# Disa fertilizer



## gdupont (Oct 20, 2016)

Hi, all. I have a Disa tripetaloides and am wondering about fertilizers. Everyone always says that you need to use extremely low levels, but I would appreciate a more specific measurement. I have Dyna-Gro Liquid Grow Plant Food 7-9-5, which I believe is supposed to be good for Phrags. On the back it says, "indoor plants mix 1/4 to 1/2 tsp of Liquid Grow to each gallon of water every time you water." How should I be scaling this for Disas? Thanks.


----------



## naoki (Oct 20, 2016)

Walter Orchard (2013, Orchid Digest, July, Aug, Sept issue, 2013, p. 124-130) recommends 100-200ppm TDS (100ppm is preferable).
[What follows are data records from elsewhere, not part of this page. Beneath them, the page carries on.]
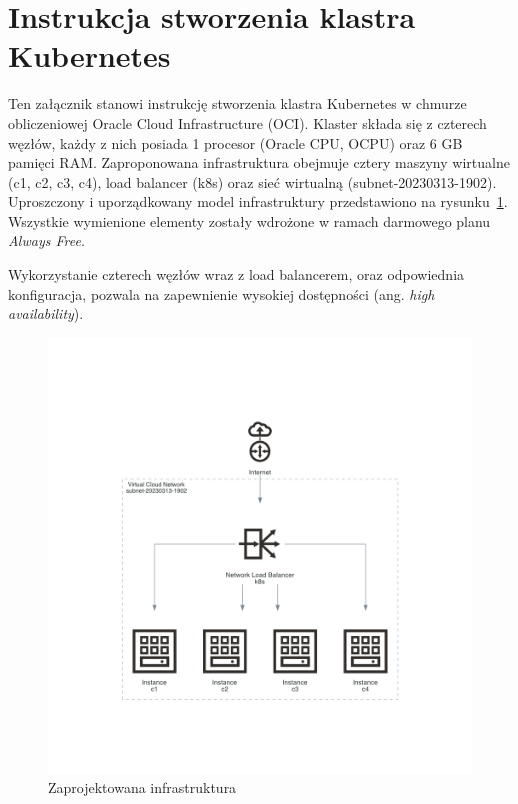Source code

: \newpage

\section{Instrukcja stworzenia klastra Kubernetes}\label{sec:instrukcja-stworzenia-klastra-kubernetes}

Ten załącznik stanowi instrukcję stworzenia klastra Kubernetes w chmurze obliczeniowej Oracle Cloud Infrastructure (OCI).
Klaster składa się z czterech węzłów, każdy z nich posiada 1 procesor (Oracle CPU, OCPU) oraz 6 GB pamięci RAM\@.
Zaproponowana infrastruktura obejmuje cztery maszyny wirtualne (c1, c2, c3, c4), load balancer (k8s) oraz sieć wirtualną (subnet-20230313-1902).
Uproszczony i uporządkowany model infrastruktury przedstawiono na rysunku~\ref{fig:infrastructure}.
Wszystkie wymienione elementy zostały wdrożone w ramach darmowego planu \emph{Always Free}.

Wykorzystanie czterech węzłów wraz z load balancerem, oraz odpowiednia konfiguracja, pozwala na zapewnienie wysokiej dostępności (ang. \emph{high availability}).

\begin{figure}[H]
    \centering
    \includegraphics[width=\textwidth]{img/oci-infrastructure}
    \caption{Zaprojektowana infrastruktura}
    \label{fig:infrastructure}
\end{figure}

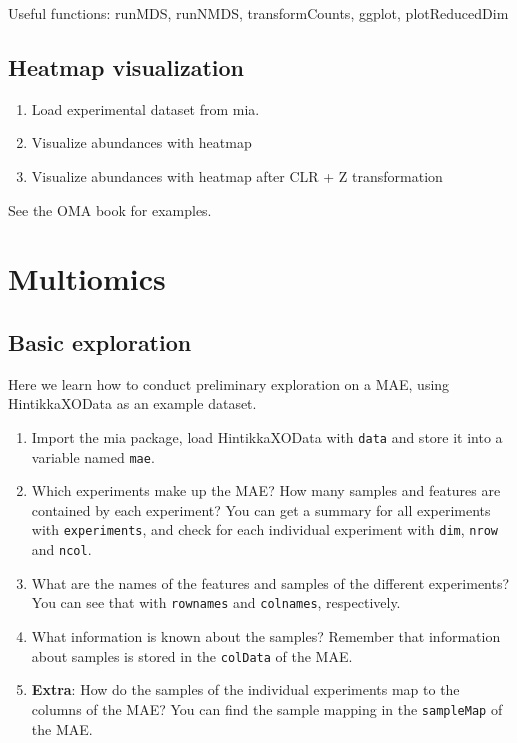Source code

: \documentclass[
]{book}
\providecommand{\tightlist}{%
  \setlength{\itemsep}{0pt}\setlength{\parskip}{0pt}}
\begin{document}
Useful functions: runMDS, runNMDS, transformCounts, ggplot, plotReducedDim

\hypertarget{heatmap-visualization}{%
\subsection{Heatmap visualization}\label{heatmap-visualization}}

\begin{enumerate}
\def\labelenumi{\arabic{enumi}.}
\tightlist
\item
  Load experimental dataset from mia.
\item
  Visualize abundances with heatmap
\item
  Visualize abundances with heatmap after CLR + Z transformation
\end{enumerate}

See the OMA book for examples.

\hypertarget{multiomics}{%
\section{Multiomics}\label{multiomics}}

\hypertarget{basic-exploration}{%
\subsection{Basic exploration}\label{basic-exploration}}

Here we learn how to conduct preliminary exploration on a MAE, using
HintikkaXOData as an example dataset.

\begin{enumerate}
\def\labelenumi{\arabic{enumi}.}
\tightlist
\item
  Import the mia package, load HintikkaXOData with \texttt{data} and store it into a
  variable named \texttt{mae}.
\item
  Which experiments make up the MAE? How many samples and features are contained
  by each experiment? You can get a summary for all experiments with \texttt{experiments},
  and check for each individual experiment with \texttt{dim}, \texttt{nrow} and \texttt{ncol}.
\item
  What are the names of the features and samples of the different experiments?
  You can see that with \texttt{rownames} and \texttt{colnames}, respectively.
\item
  What information is known about the samples? Remember that information about
  samples is stored in the \texttt{colData} of the MAE.
\item
  \textbf{Extra}: How do the samples of the individual experiments map to the
  columns of the MAE? You can find the sample mapping in the \texttt{sampleMap}
  of the MAE.
\end{enumerate}
\end{document}

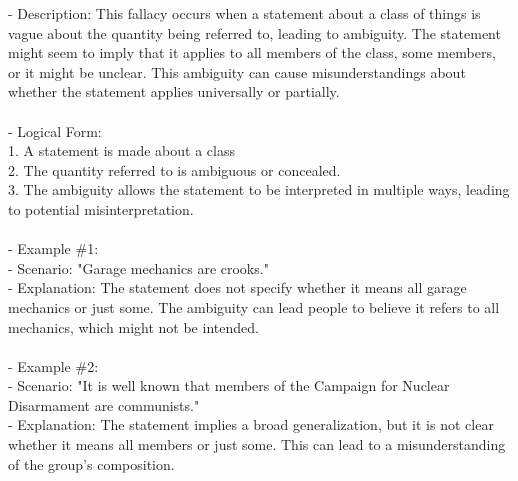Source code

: \documentclass[a4paper,12pt,single,pdftex]{scrbook}
\begin{document}
      - Description: This fallacy occurs when a statement about a class of things is vague about the quantity being referred to, leading to ambiguity. The statement might seem to imply that it applies to all members of the class, some members, or it might be unclear. This ambiguity can cause misunderstandings about whether the statement applies universally or partially.
    \\

    
      
    \\

    
      - Logical Form: 
    \\

    
        1. A statement is made about a class
    \\

    
        2. The quantity referred to is ambiguous or concealed.
    \\

    
        3. The ambiguity allows the statement to be interpreted in multiple ways, leading to potential misinterpretation.
    \\

    
      
    \\

    
      - Example \#1:
    \\

    
        - Scenario: "Garage mechanics are crooks."
    \\

    
        - Explanation: The statement does not specify whether it means all garage mechanics or just some. The ambiguity can lead people to believe it refers to all mechanics, which might not be intended.
    \\

    
      
    \\

    
      - Example \#2:
    \\

    
        - Scenario: "It is well known that members of the Campaign for Nuclear Disarmament are communists."
    \\

    
        - Explanation: The statement implies a broad generalization, but it is not clear whether it means all members or just some. This can lead to a misunderstanding of the group's composition.
    \\
\end{document}
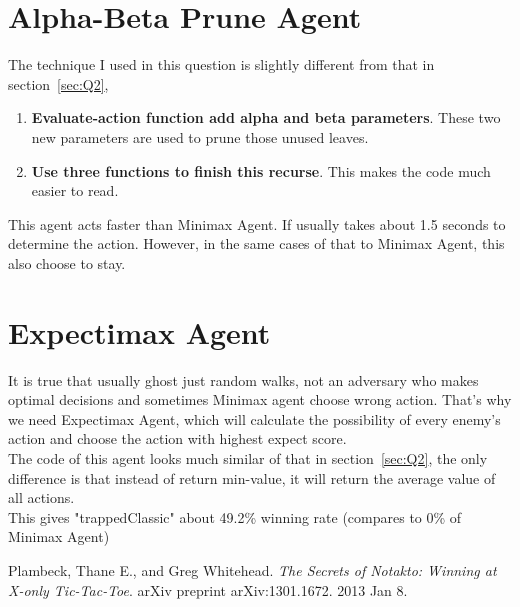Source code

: \documentclass{article}
\begin{document}
	\section{Alpha-Beta Prune Agent}
	\label{sec:Q3}
	The technique I used in this question is slightly different from that in section~\ref{sec:Q2},
	\begin{enumerate}
		\item \textbf{Evaluate-action function add alpha and beta parameters}. These two new parameters are used to prune those unused leaves.
		\item \textbf{Use three functions to finish this recurse}. This makes the code much easier to read.
	\end{enumerate}
	This agent acts faster than Minimax Agent. If usually takes about 1.5 seconds to determine the action. However, in the same cases of that to Minimax Agent, this also choose to stay.
	\section{Expectimax Agent}
	\label{sec:Q4}
	It is true that usually ghost just random walks, not an adversary who makes optimal decisions and sometimes Minimax agent choose wrong action. That's why we need Expectimax Agent, which will calculate the possibility of every enemy's action and choose the action with highest expect score.\\
	The code of this agent looks much similar of that in section~\ref{sec:Q2}, the only difference is that instead of return min-value, it will return the average value of all actions.\\
	This gives "trappedClassic" about 49.2\% winning rate (compares to 0\% of Minimax Agent)
	\begin{thebibliography}{1}
		Plambeck, Thane E., and Greg Whitehead. 
		\textit{The Secrets of Notakto: Winning at X-only Tic-Tac-Toe}. 
		arXiv preprint arXiv:1301.1672. 2013 Jan 8.
	\end{thebibliography}
\end{document}
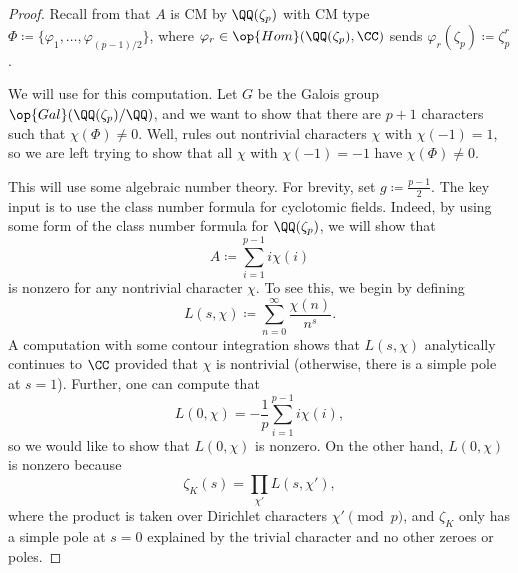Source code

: \documentclass{article}
\begin{document}
\begin{proof}
	Recall from  that $A$ is CM by $\QQ(\zeta_p)$ with CM type $\Phi\coloneqq\{\varphi_1,\ldots,\varphi_{(p-1)/2}\}$, where $\varphi_r\in\op{Hom}(\QQ(\zeta_p),\CC)$ sends $\varphi_r(\zeta_p)\coloneqq\zeta_p^r$.
	
	We will use  for this computation. Let $G$ be the Galois group $\op{Gal}(\QQ(\zeta_p)/\QQ)$, and we want to show that there are $p+1$ characters such that $\chi(\Phi)\ne0$. Well,  rules out nontrivial characters $\chi$ with $\chi(-1)=1$, so we are left trying to show that all $\chi$ with $\chi(-1)=-1$ have $\chi(\Phi)\ne0$.

	This will use some algebraic number theory. For brevity, set $g\coloneqq\frac{p-1}2$. The key input is to use the class number formula for cyclotomic fields. Indeed, by using some form of the class number formula for $\QQ(\zeta_p)$, we will show that
	\[A\coloneqq\sum_{i=1}^{p-1}i\chi(i)\]
	is nonzero for any nontrivial character $\chi$. To see this, we begin by defining
	\[L(s,\chi)\coloneqq\sum_{n=0}^\infty\frac{\chi(n)}{n^s}.\]
	A computation with some contour integration shows that $L(s,\chi)$ analytically continues to $\CC$ provided that $\chi$ is nontrivial (otherwise, there is a simple pole at $s=1$). Further, one can compute that
	\[L(0,\chi)=-\frac1p\sum_{i=1}^{p-1}i\chi(i),\]
	so we would like to show that $L(0,\chi)$ is nonzero. On the other hand, $L(0,\chi)$ is nonzero because
	\[\zeta_K(s)=\prod_{\chi'}L(s,\chi'),\]
	where the product is taken over Dirichlet characters $\chi'\pmod p$, and $\zeta_K$ only has a simple pole at $s=0$ explained by the trivial character and no other zeroes or poles.
	

\end{proof}
\end{document}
I think he grows on flow table, though. Wodrich (1999) indicated that there was no problem up to 600 micro S/cm (about 300ppm), and plant size increased with higher concentration. But they seem to flower too early and die. Piennar's (2005) thesis tried up to 1110 microS/cm (about 555ppm) with Ebb-flow or Drip irrigation. Higher fertilization produced bigger plants in some cases, but the plants produce less roots as expected. Although it wasn't statistically significant, it was concerning that plants with high fertilization could potentially have smaller tubers for the next year. So I think that it is safer to be at the low end as Orchard recommended. Also, how you grow them will influence the best concentration, too. Those studies use hydroponics, so fluctuation in EC is buffered. With manual irrigation, the media may become drier (higher EC around the roots), so you may need to reduce the concentration. I think Orchard uses sphag based media while Piennar used silica sand (no CEC). So it is likely that with low CEC media like Piennar, Disa can handle higher EC.


----------



## Stone (Oct 20, 2016)

Disas also seem to prefer ammonium over nitrate.


----------



## gdupont (Oct 20, 2016)

naoki said:


> Walter Orchard (2013, Orchid Digest, July, Aug, Sept issue, 2013, p. 124-130) recommends 100-200ppm TDS (100ppm is preferable). I think he grows on flow table, though. Wodrich (1999) indicated that there was no problem up to 600 micro S/cm (about 300ppm), and plant size increased with higher concentration. But they seem to flower too early and die. Piennar's (2005) thesis tried up to 1110 microS/cm (about 555ppm) with Ebb-flow or Drip irrigation. Higher fertilization produced bigger plants in some cases, but the plants produce less roots as expected. Although it wasn't statistically significant, it was concerning that plants with high fertilization could potentially have smaller tubers for the next year. So I think that it is safer to be at the low end as Orchard recommended. Also, how you grow them will influence the best concentration, too. Those studies use hydroponics, so fluctuation in EC is buffered. With manual irrigation, the media may become drier (higher EC around the roots), so you may need to reduce the concentration. I think Orchard uses sphag based media while Piennar used silica sand (no CEC). So it is likely that with low CEC media like Piennar, Disa can handle higher EC.



Thanks so much for this! Here's how I grow my Disa:

Disa Growing Method Illustration

Do you have any fertilizers that you would recommend in particular? Would Dyna Gro grow be ok, and if so, any idea at what dose? Thanks!


----------